What do analysts expect and what implications could the data have on the prospect of interest rate cuts?
UK unemployment- Tuesday
UK unemployment edged up to 3.9% in the three months to January, but this is still low by historical standards. The expectation is for unemployment to stay around these numbers in the next print due on Tuesday.
UK inflation- Wednesday
UK inflation dropped to 3.4% in February, the lowest year-on-year rate since September 2021, with some analysts predicting it to drop even further in the March print.
“Indeed, after the February report printed in line with our expectations, we see headline CPI slipping marginally to 3.1% year on year,” said Deutsche Bank economists.
Food, alcohol and tobacco disinflation is expected to gather pace, but this could be offset by higher transport, recreational and accommodation prices.
Retail sales- Friday
British Retail sales volumes have been surprisingly resilient.
Unchanged in February, following an upwardly revised 3.6% increase in January and defying market forecasts, which had anticipated a 0.3% decline.
However, food and fuel retail trades lagged, so analysts will be keen to check progress in these segments in the upcoming data print for March.
US retail sales- Monday
Upcoming economic indicators from the US come in the wake of a slightly hotter-than-prediction inflation print.
Consensus estimates have month-on-month retail sales growing by 0.3% month on month in March (though Deutsche Bank analysts predict a -0.2% contraction).

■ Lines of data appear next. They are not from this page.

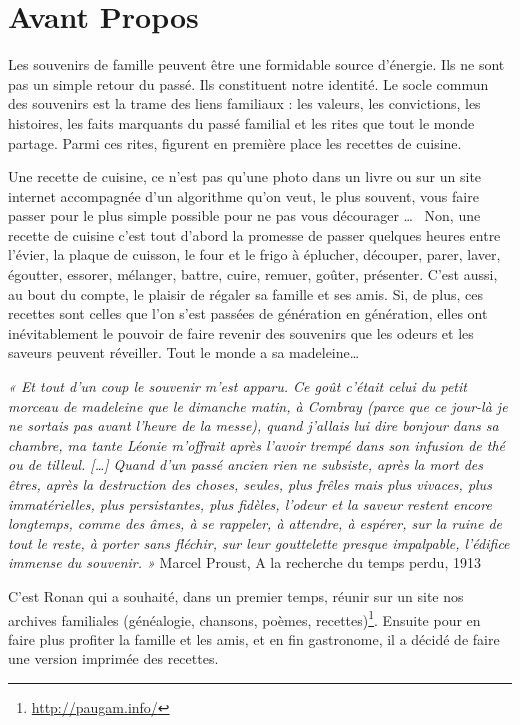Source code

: \section*{Avant Propos}
Les souvenirs de famille peuvent être une formidable source d’énergie. Ils ne sont pas un simple retour du passé. Ils constituent notre identité. Le socle commun des souvenirs est la trame des liens familiaux : les valeurs, les convictions, les histoires, les faits marquants du passé familial et les rites que tout le monde partage. Parmi ces rites, figurent en première place les recettes de cuisine. 

Une recette de cuisine, ce n’est pas qu’une photo dans un livre ou sur un site internet accompagnée d’un algorithme qu’on veut, le plus souvent, vous faire passer pour le plus simple possible pour ne pas vous décourager \ldots~ Non, une recette de cuisine c’est tout d’abord la promesse de passer quelques heures entre l’évier, la plaque de cuisson, le four et le frigo à éplucher, découper, parer, laver, égoutter, essorer, mélanger, battre, cuire, remuer, goûter, présenter. C’est aussi, au bout du compte, le plaisir de régaler sa famille et ses amis. Si, de plus, ces recettes sont celles que l’on s’est passées de génération en génération, elles ont inévitablement le pouvoir de faire revenir des souvenirs que les odeurs et les saveurs peuvent réveiller. Tout le monde a sa madeleine\ldots

\textit{« Et tout d'un coup le souvenir m'est apparu. Ce goût c'était celui du petit morceau de madeleine que le dimanche matin, à Combray (parce que ce jour-là je ne sortais pas avant l'heure de la messe), quand j'allais lui dire bonjour dans sa chambre, ma tante Léonie m'offrait après l'avoir trempé dans son infusion de thé ou de tilleul. [\ldots] Quand d'un passé ancien rien ne subsiste, après la mort des êtres, après la destruction des choses, seules, plus frêles mais plus vivaces, plus immatérielles, plus persistantes, plus fidèles, l'odeur et la saveur restent encore longtemps, comme des âmes, à se rappeler, à attendre, à espérer, sur la ruine de tout le reste, à porter sans fléchir, sur leur gouttelette presque impalpable, l'édifice immense du souvenir. »} Marcel Proust, A la recherche du temps perdu, 1913

C’est Ronan qui a souhaité, dans un premier temps, réunir sur un site nos archives familiales (généalogie, chansons, poèmes, recettes)\footnote{\url{http://paugam.info/}}. Ensuite pour en faire plus profiter la famille et les amis, et en fin gastronome, il a décidé de faire une version imprimée des recettes. 
      
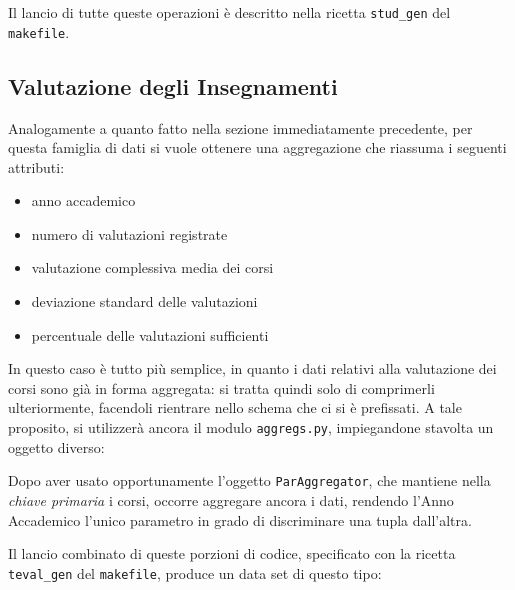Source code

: 		\vspace{0.3cm}

		Il lancio di tutte queste operazioni è descritto nella ricetta \texttt{stud\_gen} del \texttt{makefile}.

	\subsection{Valutazione degli Insegnamenti}

		Analogamente a quanto fatto nella sezione immediatamente precedente, per questa famiglia di dati si vuole ottenere una aggregazione che riassuma i seguenti attributi:

		\begin{itemize}
			\item anno accademico
			\item numero di valutazioni registrate
			\item valutazione complessiva media dei corsi
			\item deviazione standard delle valutazioni
			\item percentuale delle valutazioni sufficienti
		\end{itemize}

		In questo caso è tutto più semplice, in quanto i dati relativi alla valutazione dei corsi sono già in forma aggregata: si tratta quindi solo di comprimerli ulteriormente, facendoli rientrare nello schema che ci si è prefissati. A tale proposito, si utilizzerà ancora il modulo \texttt{aggregs.py}, impiegandone stavolta un oggetto diverso:

		

		\vspace{0.3cm}

		Dopo aver usato opportunamente l'oggetto \texttt{ParAggregator}, che mantiene nella \textit{chiave primaria} i corsi, occorre aggregare ancora i dati, rendendo l'Anno Accademico l'unico parametro in grado di discriminare una tupla dall'altra.

		

		\vspace{0.3cm}

		Il lancio combinato di queste porzioni di codice, specificato con la ricetta \texttt{teval\_gen} del \texttt{makefile}, produce un data set di questo tipo:\\

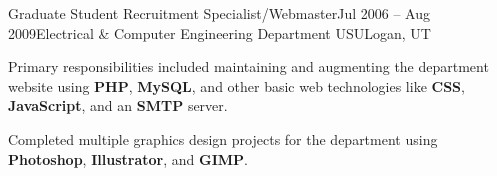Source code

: 
\def\PositionTitle{Graduate Student Recruitment Specialist/Webmaster}
\def\PositionPeriod{Jul 2006 -- Aug 2009} %
\def\OrgName{Electrical \& Computer Engineering Department USU}
\def\OrgLocation{Logan, UT}


\begin{rExperience}{\PositionTitle}{\PositionPeriod}{\OrgName}{\OrgLocation}

  \item Primary responsibilities included maintaining and augmenting the department website using \textbf{PHP}, \textbf{MySQL}, and other basic web technologies like \textbf{CSS}, \textbf{JavaScript}, and an \textbf{SMTP} server.

  \item Completed multiple graphics design projects for the department using \textbf{Photoshop}, \textbf{Illustrator}, and \textbf{GIMP}.

%
%
%
%

\end{rExperience}
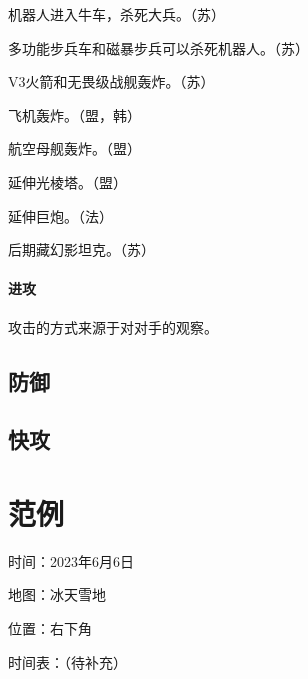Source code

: \documentclass[12pt]{ctexart}
\begin{document}
			机器人进入牛车，杀死大兵。（苏）
			
			多功能步兵车和磁暴步兵可以杀死机器人。（苏）
			
			V3火箭和无畏级战舰轰炸。（苏）
			
			飞机轰炸。（盟，韩）
			
			航空母舰轰炸。（盟）
			
			延伸光棱塔。（盟）
			
			延伸巨炮。（法）
			
			后期藏幻影坦克。（苏）
			\paragraph{进攻}
			攻击的方式来源于对对手的观察。
		\subsection{防御}
		\subsection{快攻}
	\newpage
	
	\section{范例}
		时间：2023年6月6日
	
		地图：冰天雪地
		
		位置：右下角
		
		时间表：（待补充）
\end{document}
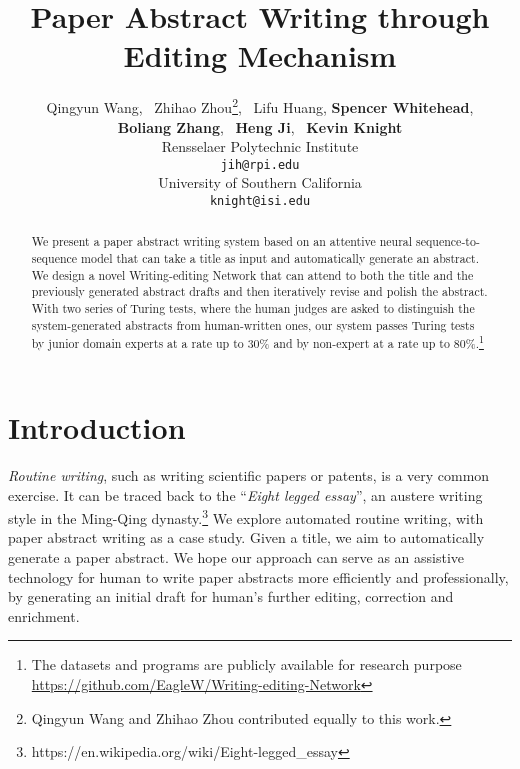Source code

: \documentclass[11pt,a4paper]{article}
\title{Paper Abstract Writing through Editing Mechanism}
\author{
Qingyun Wang, \ Zhihao Zhou\thanks{Qingyun Wang and Zhihao Zhou contributed equally to this work.}, \ Lifu Huang,  \textbf{Spencer Whitehead}, \\ \textbf{Boliang Zhang}, \ \textbf{Heng Ji}, \ \textbf{Kevin Knight} \\
 Rensselaer Polytechnic Institute \\
{\tt jih@rpi.edu} \\
 University of Southern California \\
{\tt knight@isi.edu}
}
\date{}
\begin{document}
\maketitle

\begin{abstract}

We present a paper abstract writing system based on an attentive neural sequence-to-sequence model that can take a title as input and automatically generate an abstract. We design a novel Writing-editing Network that can attend to both the title and the previously generated abstract drafts and then iteratively revise and polish the abstract. With two series of Turing tests, where the human judges are asked to distinguish the system-generated abstracts from human-written ones,
our system passes Turing tests by junior domain experts at a rate up to 30\% and by non-expert at a rate up to 80\%.\footnote{The datasets and programs are publicly available for research purpose \url{https://github.com/EagleW/Writing-editing-Network}}


















\end{abstract} \section{Introduction}





\emph{Routine writing}, such as writing scientific papers or patents, is a very common exercise.
It can be traced back to the ``\textit{Eight legged essay}'', an austere writing style in the Ming-Qing dynasty.\footnote{https://en.wikipedia.org/wiki/Eight-legged\_essay} 
We explore automated routine writing, with
paper abstract writing as a case study. Given a title, we aim to automatically generate a paper abstract. 
We hope our approach can serve as an assistive technology for human to write paper abstracts more efficiently and professionally, by generating an initial draft for human’s further editing, correction and enrichment.
\end{document}
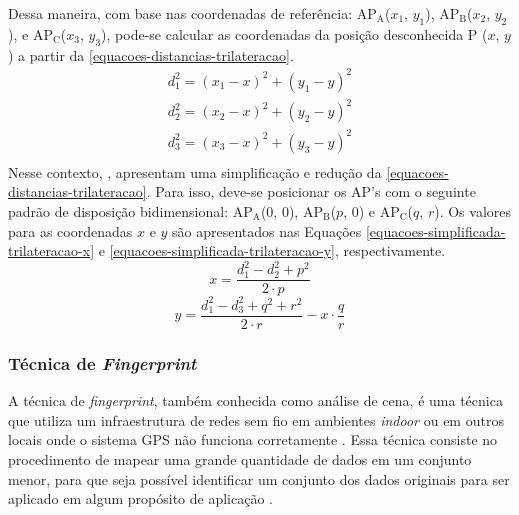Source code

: \documentclass[12pt]{artigoifce}
\begin{document}
Dessa maneira, com base nas coordenadas de referência: AP$_\text{A}$($x_1$,  $y_1$), AP$_\text{B}$($x_2$, $y_2$), e AP$_\text{C}$($x_3$, $y_3$), pode-se calcular as coordenadas da posição desconhecida P ($x$, $y$) a partir da  \autoref{equacoes-distancias-trilateracao}.
\begin{equation}
    \label{equacoes-distancias-trilateracao}
    \begin{split}
        d_1^2 = (x_1 - x)^2 + (y_1 - y)^2 \\
        d_2^2 = (x_2 - x)^2 + (y_2 - y)^2 \\
        d_3^2 = (x_3 - x)^2 + (y_3 - y)^2 \\
    \end{split}
\end{equation}
Nesse contexto, , apresentam uma simplificação e redução da \autoref{equacoes-distancias-trilateracao}. Para isso, deve-se posicionar os AP's com o seguinte padrão de disposição bidimensional: AP$_\text{A}$($0$, $0$), AP$_\text{B}$($p$,  $0$) e AP$_\text{C}$($q$, $r$). Os valores para as coordenadas $x$ e $y$ são apresentados nas Equações \ref{equacoes-simplificada-trilateracao-x} e \ref{equacoes-simplificada-trilateracao-y}, respectivamente. 
\begin{equation}
    \label{equacoes-simplificada-trilateracao-x}
    x = \frac{d_1^2-d_2^2+p^2}{2\cdot p}
\end{equation}
\begin{equation}
    \label{equacoes-simplificada-trilateracao-y}
    y = \frac{d_1^2-d_3^2+q^2+r^2}{2\cdot r} - x\cdot\frac{q}{r}
\end{equation}

\subsubsection{Técnica de \textit{Fingerprint}}
\label{sec-fundamentacao-fingerprint}

A técnica de \textit{fingerprint}, também conhecida como análise de cena, é uma técnica que utiliza um infraestrutura de redes sem fio em ambientes \textit{indoor} ou em outros locais onde o sistema GPS não funciona corretamente \cite{khalel2010}. Essa técnica consiste no procedimento de mapear uma grande quantidade de dados em um conjunto menor, para que seja possível identificar um conjunto dos dados originais para ser aplicado em algum propósito de aplicação \cite{barros2016}.
\end{document}
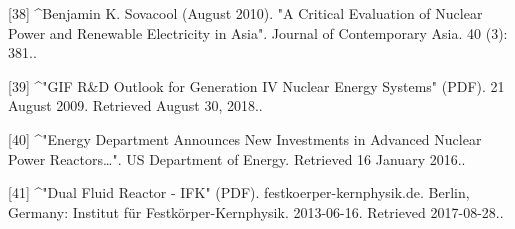 [38]
^Benjamin K. Sovacool (August 2010). "A Critical Evaluation of Nuclear Power and Renewable Electricity in Asia". Journal of Contemporary Asia. 40 (3): 381..

[39]
^"GIF R&D Outlook for Generation IV Nuclear Energy Systems" (PDF). 21 August 2009. Retrieved August 30, 2018..

[40]
^"Energy Department Announces New Investments in Advanced Nuclear Power Reactors…". US Department of Energy. Retrieved 16 January 2016..

[41]
^"Dual Fluid Reactor - IFK" (PDF). festkoerper-kernphysik.de. Berlin, Germany: Institut für Festkörper-Kernphysik. 2013-06-16. Retrieved 2017-08-28..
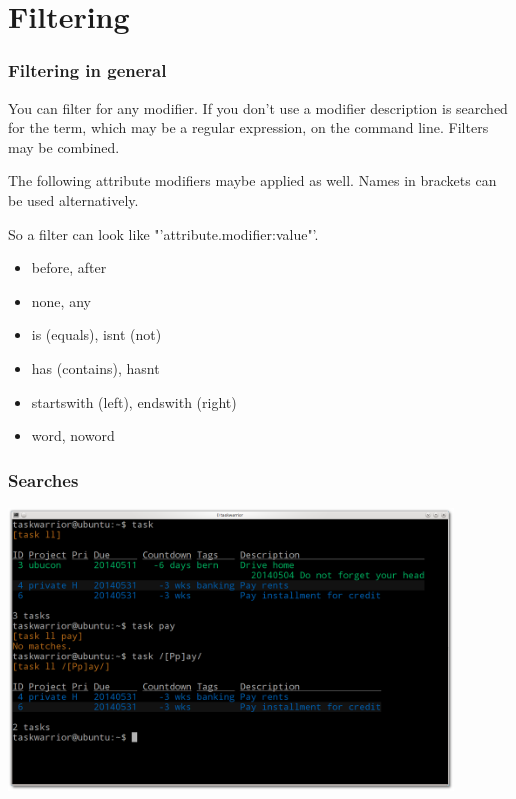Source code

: \documentclass[t,handout]{beamer}
\begin{document}
\section{Filtering}

\begin{frame}\frametitle{Filtering in general}

You can filter for any modifier. If you don't use a modifier description is searched for the term, which may be a regular expression, on the command line. Filters may be combined.

The following attribute modifiers maybe applied as well. Names in brackets can be used alternatively.

So a filter can look like "'attribute.modifier:value"'.

\begin{itemize}
\item before, after
\item none, any
\item is (equals), isnt (not)
\item has (contains), hasnt
\item startswith (left), endswith (right)
\item word, noword
\end{itemize}
\end{frame}

\begin{frame}[fragile]\frametitle{Searches}
\begin{center} %
\includegraphics[width=11.8cm,height=7.5cm]{searches.png}
\end{center}
\end{frame}
\end{document}
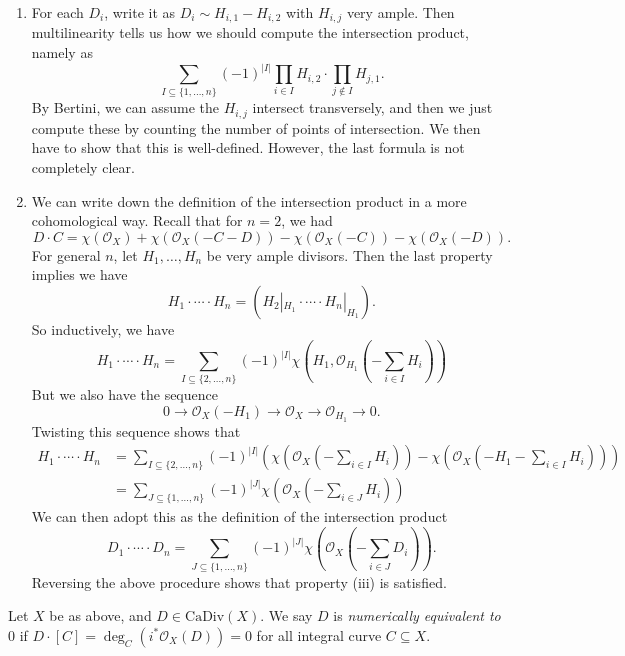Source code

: \documentclass[a4paper]{article}
\newcommand\CaDiv{\mathrm{CaDiv}}
\begin{document}
\begin{enumerate}
  \item For each $D_i$, write it as $D_i \sim H_{i, 1} - H_{i, 2}$ with $H_{i, j}$ very ample. Then multilinearity tells us how we should compute the intersection product, namely as
    \[
      \sum_{I \subseteq \{1, \ldots, n\}} (-1)^{|I|} \prod_{i \in I} H_{i, 2} \cdot \prod_{j \not \in I} H_{j, 1}.
    \]
    By Bertini, we can assume the $H_{i, j}$ intersect transversely, and then we just compute these by counting the number of points of intersection. We then have to show that this is well-defined. However, the last formula is not completely clear.
  \item We can write down the definition of the intersection product in a more cohomological way. Recall that for $n = 2$, we had
    \[
      D \cdot C = \chi(\mathcal{O}_X) + \chi(\mathcal{O}_X(-C - D)) - \chi(\mathcal{O}_X (-C)) - \chi(\mathcal{O}_X(-D)).
    \]
    For general $n$, let $H_1, \ldots, H_n$ be very ample divisors. Then the last property implies we have
    \[
      H_1 \cdot \cdots \cdot H_n = (H_2|_{H_1} \cdot \cdots \cdot H_n|_{H_1}).
    \]
    So inductively, we have
    \[
      H_1 \cdot \cdots \cdot H_n = \sum_{I \subseteq \{2, \ldots, n\}} (-1)^{|I|} \chi\left(H_1, \mathcal{O}_{H_1}\left(- \sum_{i \in I} H_i\right)\right)
    \]
    But we also have the sequence
    \[
      0 \to \mathcal{O}_X(-H_1) \to \mathcal{O}_X \to \mathcal{O}_{H_1} \to 0.
    \]
    Twisting this sequence shows that
    \begin{align*}
      H_1 \cdot \cdots \cdot H_n &= \sum_{I \subseteq \{2, \ldots, n\}} (-1)^{|I|}\left(\chi\left(\mathcal{O}_X\left(- \sum_{i \in I} H_i\right)\right) - \chi\left(\mathcal{O}_X\left(- H_1 - \sum_{i \in I} H_i\right)\right)\right)\\
      &= \sum_{J \subseteq \{1, \ldots, n\}} (-1)^{|J|} \chi\left(\mathcal{O}_X\left(- \sum_{i \in J} H_i\right)\right)
    \end{align*}
    We can then adopt this as the definition of the intersection product
    \[
      D_1 \cdot \cdots \cdot D_n = \sum_{J \subseteq \{1, \ldots, n\}} (-1)^{|J|} \chi\left(\mathcal{O}_X\left(- \sum_{i \in J} D_i\right)\right).
    \]
    Reversing the above procedure shows that property (iii) is satisfied.
\end{enumerate}

\begin{defi}
  Let $X$ be as above, and $D \in \CaDiv(X)$. We say $D$ is \emph{numerically equivalent to $0$} if $D \cdot [C] = \deg_C (i^* \mathcal{O}_X(D)) = 0$ for all integral curve $C \subseteq X$.
\end{defi}
\end{document}
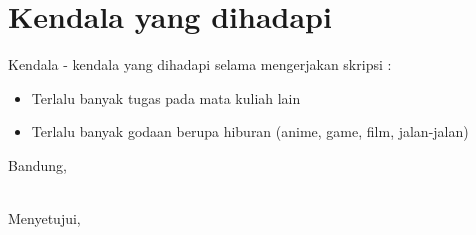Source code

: \documentclass[a4paper,twoside]{article}
\begin{document}
\section{Kendala yang dihadapi}
Kendala - kendala yang dihadapi selama mengerjakan skripsi :
\begin{itemize}
	\item Terlalu banyak tugas pada mata kuliah lain
	\item Terlalu banyak godaan berupa hiburan (anime, game, film, jalan-jalan)
	
\end{itemize}

\vspace{1cm}
\centering Bandung, \tanggal\\
\vspace{2cm} \nama \\ 
\vspace{1cm}

Menyetujui, \\
\end{document}
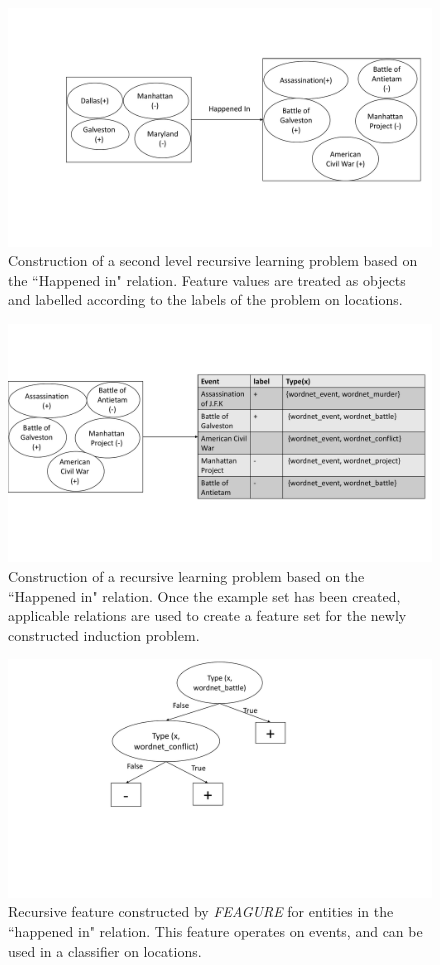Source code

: \documentclass[twoside,11pt]{article}
\theoremstyle{definition}
\begin{document}
\begin{figure}[!h]
	\centering
	\includegraphics[width=0.7\linewidth]{figure_rec3_example_rec_new}
	\caption{Construction of a second level recursive learning problem based on the ``Happened in" relation. Feature values are treated as objects and labelled according to the labels of the problem on locations.}
	\label{fig:figure_rec3_example_rec}
\end{figure}

\begin{figure}[!h]
	\centering
	\includegraphics[width=\linewidth]{figure_rec3_problem_rec_new}
	\caption{Construction of a recursive learning problem based on the ``Happened in" relation. Once the example set has been created, applicable relations are used to create a feature set for the newly constructed induction problem.}
	\label{fig:figure_rec3_problem_rec}
\end{figure}

\begin{figure}[!h]
	\centering
	\includegraphics[width=0.4\linewidth]{figure_rec3_feature_rec_new}
	\caption{Recursive feature constructed by \emph{FEAGURE} for entities in the ``happened in" relation. This feature operates on events, and can be used in a classifier on locations.}
	\label{fig:figure_rec3_feature}
\end{figure}
\end{document}
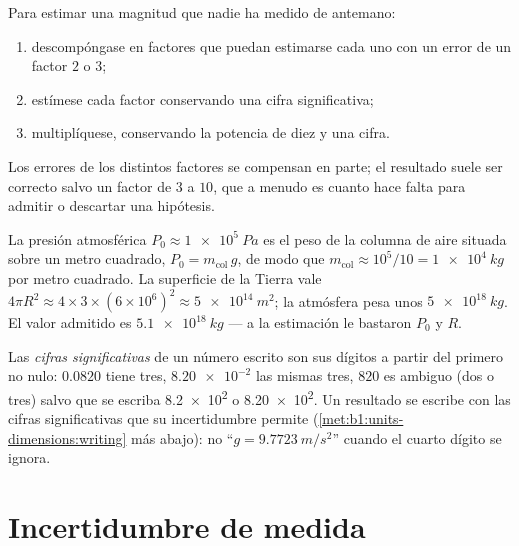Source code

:\begin{method}[Estimar]\label{met:b1:units-dimensions:estimate}
Para estimar una magnitud que nadie ha medido de antemano:
\begin{enumerate}
  \item descompóngase en factores que puedan estimarse cada uno con un
        error de un factor $2$ o $3$;
  \item estímese cada factor conservando una cifra significativa;
  \item multiplíquese, conservando la potencia de diez y una cifra.
\end{enumerate}
Los errores de los distintos factores se compensan en parte; el resultado
suele ser correcto salvo un factor de $3$ a $10$, que a menudo es cuanto
hace falta para admitir o descartar una hipótesis.
\end{method}

\begin{example}\label{ex:b1:units-dimensions:atmosphere}
La presión atmosférica $P_0 \approx \qty{1e5}{Pa}$ es el peso de la
columna de aire situada sobre un metro cuadrado, $P_0 = m_{\text{col}}\,g$,
de modo que $m_{\text{col}} \approx 10^5/10 = \qty{1e4}{kg}$ por metro
cuadrado. La superficie de la Tierra vale $4\pi R^2 \approx 4 \times 3 \times (6\times10^6)^2
\approx \qty{5e14}{m^2}$; la atmósfera pesa unos
$\qty{5e18}{kg}$. El valor admitido es $\qty{5.1e18}{kg}$ --- a la
estimación le bastaron $P_0$ y $R$.
\end{example}

\begin{definition}\label{def:b1:units-dimensions:sigfig}
Las \emph{cifras significativas} de un número escrito son sus dígitos a
partir del primero no nulo: $0.0820$ tiene tres, $\num{8.20e-2}$ las
mismas tres, $820$ es ambiguo (dos o tres) salvo que se escriba \num{8.2e2}
o \num{8.20e2}. Un resultado se escribe con las cifras significativas que
su incertidumbre permite (\cref{met:b1:units-dimensions:writing} más
abajo): no ``$g = \qty{9.7723}{m/s^2}$'' cuando el cuarto dígito se ignora.
\end{definition}

\section{Incertidumbre de medida}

The latter would be a welcome outcome for those banking on interest rate cuts sooner rather than later. Industrial sales on Tuesday will also be on interest, with Deutsche Bank predicting a 0.2% month-on-month uptick following a 0.1% uptick in February
US initial jobless claims- Thursday
The US jobs market has been particularly resilient. The number of people claiming unemployment benefits in the US fell by 11,000 to 211,000 in the week ending 6 April, well below market expectations of 215,000.
With unemployment at a rock-solid 3.8% (“a milestone in America’s comeback” according to President Joe Biden), hawkish policymakers see even further justification to keep the brakes on easing monetary policy for now.
EU inflation- Wednesday
In stark contrast to the US, the bloc has made good progress in bringing down inflation, to the extent that “the Eurozone economy has mostly stagnated since late 2022”, according to UBS.
Wednesday’s inflation print will show whether the union has moved closer to its 2% year-on-year inflation target.
It’s not far off – flash figures earlier this month showed consumer price inflation declined to 2.4% year on year in March, matching November’s 28-month low and falling short of market expectations of 2.6%. Final figures on Wednesday will hopefully confirm this.
Japan inflation- Friday
“We are optimistic about Japan’s cyclical recovery in the near term, and next week’s data releases will support our view,” predict UBS analysts.
They said that consumer price inflation is expected to stay at 2.8% year on year for a second month in a row in March, while core inflation (excluding fresh food) should ease to 2.6% from the previous month’s 2.8% due to a high base last year.
“Higher commodity prices and the weak JPY are likely to have pushed up headline inflation, while hotel/other service prices also should have risen meaningfully,” UBS added.